Research and recommend
Outline the options with pros and cons, then share your recommendation. You approve before they move forward.
Decide and inform
They make the decision and tell you what they did. You stay in the loop without approving every step.
Act independently
Full autonomy within agreed boundaries. No routine reporting — you trust them to follow through.
Most delegation failures are a level mismatch, not a people problem. Clarify the level on the way in — not after something goes wrong.
Start with a dependency map
Before choosing levels, find the targets. List everywhere the company still depends on a specific person — especially you: outcomes, decisions, relationships and recurring work that stall when that person is away. Not just tasks you dislike; anything that caps the company at the size of one calendar. That list is your delegation backlog.
Turn it into a timeline
Name the owner
For each item on the map: who will take this on — now or after a transition period? Be specific about the person or role.

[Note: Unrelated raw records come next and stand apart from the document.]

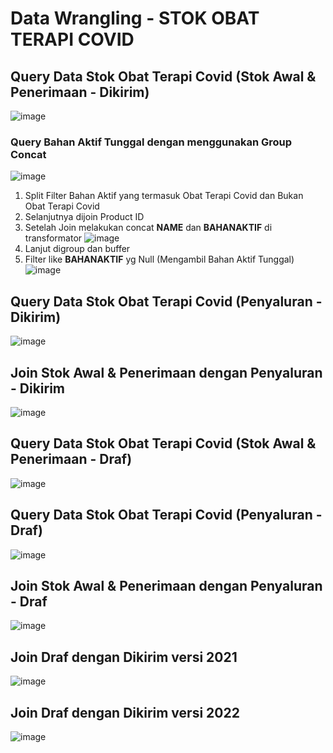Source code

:# Data Wrangling - STOK OBAT TERAPI COVID

## Query Data Stok Obat Terapi Covid (Stok Awal & Penerimaan - Dikirim)

![image](https://user-images.githubusercontent.com/101076043/205570373-89c24f1d-8951-4761-ab97-b00334ed76e8.png)

### Query Bahan Aktif Tunggal dengan menggunakan Group Concat
![image](https://user-images.githubusercontent.com/101076043/205576858-192f8663-004a-4114-9ed8-17c5e56f3dea.png)
1. Split Filter Bahan Aktif yang termasuk Obat Terapi Covid dan Bukan Obat Terapi Covid
2. Selanjutnya dijoin Product ID
3. Setelah Join melakukan concat **NAME** dan **BAHANAKTIF** di transformator
    ![image](https://user-images.githubusercontent.com/101076043/205578570-d81f302a-b614-4c90-9e9b-ec25eaa8a961.png)
4. Lanjut digroup dan buffer
5. Filter like **BAHANAKTIF** yg Null (Mengambil Bahan Aktif Tunggal)
    ![image](https://user-images.githubusercontent.com/101076043/205578782-f1868a8e-423e-4025-b6da-e0def3b799ad.png)

## Query Data Stok Obat Terapi Covid (Penyaluran - Dikirim)

![image](https://user-images.githubusercontent.com/101076043/205570814-f89c6874-b217-4e79-94f1-40a19ae25d50.png)

## Join Stok Awal & Penerimaan dengan Penyaluran - Dikirim

![image](https://user-images.githubusercontent.com/101076043/205570914-ade88b87-d160-430b-b9c1-687a1cf926a5.png)

## Query Data Stok Obat Terapi Covid (Stok Awal & Penerimaan - Draf)
![image](https://user-images.githubusercontent.com/101076043/205571787-296e636f-d69f-41c6-a97d-38668ca4ca52.png)

## Query Data Stok Obat Terapi Covid (Penyaluran - Draf)
![image](https://user-images.githubusercontent.com/101076043/205571982-269c8ce9-edef-4507-b885-08077d11855a.png)

## Join Stok Awal & Penerimaan dengan Penyaluran - Draf
![image](https://user-images.githubusercontent.com/101076043/205573509-0a5c68ad-815e-4a7f-b5d2-cbeff7e53b32.png)

## Join Draf dengan Dikirim versi 2021
![image](https://user-images.githubusercontent.com/101076043/205571558-08b15621-4ab5-4019-9064-2a4f7ef4ed5c.png)

## Join Draf dengan Dikirim versi 2022
![image](https://user-images.githubusercontent.com/101076043/205571460-529b1ea2-8fb0-4906-8d07-0151f7dffcdd.png)

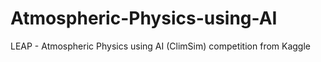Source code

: # Atmospheric-Physics-using-AI
LEAP - Atmospheric Physics using AI (ClimSim) competition from Kaggle

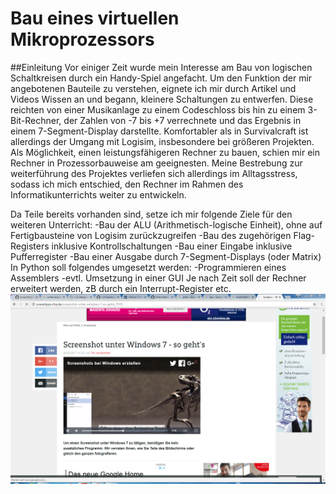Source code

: # Bau eines virtuellen Mikroprozessors
##Einleitung
Vor einiger Zeit wurde mein Interesse am Bau von logischen Schaltkreisen durch ein Handy-Spiel angefacht. Um den Funktion der mir angebotenen Bauteile zu verstehen, eignete ich mir durch Artikel und Videos Wissen an und begann, kleinere Schaltungen zu entwerfen.
Diese reichten von einer Musikanlage zu einem Codeschloss bis hin zu einem 3-Bit-Rechner, der Zahlen von -7 bis +7 verrechnete und das Ergebnis in einem 7-Segment-Display darstellte.
Komfortabler als in Survivalcraft ist allerdings der Umgang mit Logisim, insbesondere bei größeren Projekten. Als Möglichkeit, einen leistungsfähigeren Rechner zu bauen, schien mir ein Rechner in Prozessorbauweise am geeignesten. Meine Bestrebung zur weiterführung des Projektes verliefen sich allerdings im Alltagsstress, sodass ich mich entschied, den Rechner im Rahmen des Informatikunterrichts weiter zu entwickeln. 

Da Teile bereits vorhanden sind, setze ich mir folgende Ziele für den weiteren Unterricht:
-Bau der ALU (Arithmetisch-logische Einheit), ohne auf Fertigbausteine von Logisim zurückzugreifen
-Bau des zugehörigen Flag-Registers inklusive Kontrollschaltungen
-Bau einer Eingabe inklusive Pufferregister
-Bau einer Ausgabe durch 7-Segment-Displays (oder Matrix)
In Python soll folgendes umgesetzt werden:
-Programmieren eines Assemblers
-evtl. Umsetzung in einer GUI
Je nach Zeit soll der Rechner erweitert werden, zB durch ein Interrupt-Register etc.
![Unbenannt](pictures/Unbenannt.png "Screenshot von AppLab")

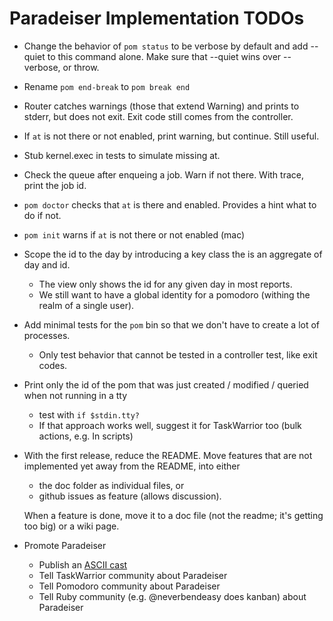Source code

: # Paradeiser Implementation TODOs

* Change the behavior of `pom status` to be verbose by default and add --quiet to this command alone. Make sure that --quiet wins over --verbose, or throw.

* Rename `pom end-break` to `pom break end`

* Router catches warnings (those that extend Warning) and prints to stderr, but does not exit. Exit code still comes from the controller.

* If `at` is not there or not enabled, print warning, but continue. Still useful.

* Stub kernel.exec in tests to simulate missing at.

* Check the queue after enqueing a job. Warn if not there. With trace, print the job id.

* `pom doctor` checks that `at` is there and enabled. Provides a hint what to do if not.

* `pom init` warns if `at` is not there or not enabled (mac)

* Scope the id to the day by introducing a key class the is an aggregate of day and id.
  - The view only shows the id for any given day in most reports.
  - We still want to have a global identity for a pomodoro (withing the realm of a single user).

* Add minimal tests for the `pom` bin so that we don't have to create a lot of processes.
  - Only test behavior that cannot be tested in a controller test, like exit codes.

* Print only the id of the pom that was just created / modified / queried when not running in a tty
  - test with `if $stdin.tty?`
  - If that approach works well, suggest it for TaskWarrior too (bulk actions, e.g. In scripts)

* With the first release, reduce the README. Move features that are not implemented yet away from the README, into either
  - the doc folder as individual files, or
  - github issues as feature (allows discussion).

  When a feature is done, move it to a doc file (not the readme; it's getting too big) or a wiki page.

* Promote Paradeiser
  - Publish an [ASCII cast](http://ascii.io/)
  - Tell TaskWarrior community about Paradeiser
  - Tell Pomodoro community about Paradeiser
  - Tell Ruby community (e.g. @neverbendeasy does kanban) about Paradeiser
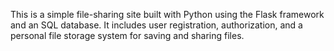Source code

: This is a simple file-sharing site built with Python using the Flask framework and an SQL database. It includes user registration, authorization, and a personal file storage system for saving and sharing files.
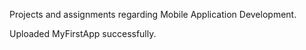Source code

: Projects and assignments regarding Mobile Application Development.


Uploaded MyFirstApp successfully.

Mark current and target level
Where are they on the ladder today for this item? Where should they be in 30, 60 or 90 days?
“Metrics review: Level 2 today → Level 4 by end of quarter.”
Define what has to be true to move up
Context they need, skills to build, decision rights to document, or standards to align on before you step back a rung.
“They shadow two vendor calls, then lead one with you in the room before Level 4.”
Set review dates
Put checkpoints on the calendar and revisit in a dedicated 1:1 — adjust the plan if reality differs. One deliberate handoff per month beats a heroic purge that collapses in week two.
Ask it every quarter: "What are you doing today that you shouldn't be doing at the end of the quarter?" Then aim the handoffs at people's growth edges — "my growth edge is people management" becomes "you lead the weekly product check-ins." And remember delegation is an investment: not faster tomorrow, faster in a month or two — delegate, don't abdicate.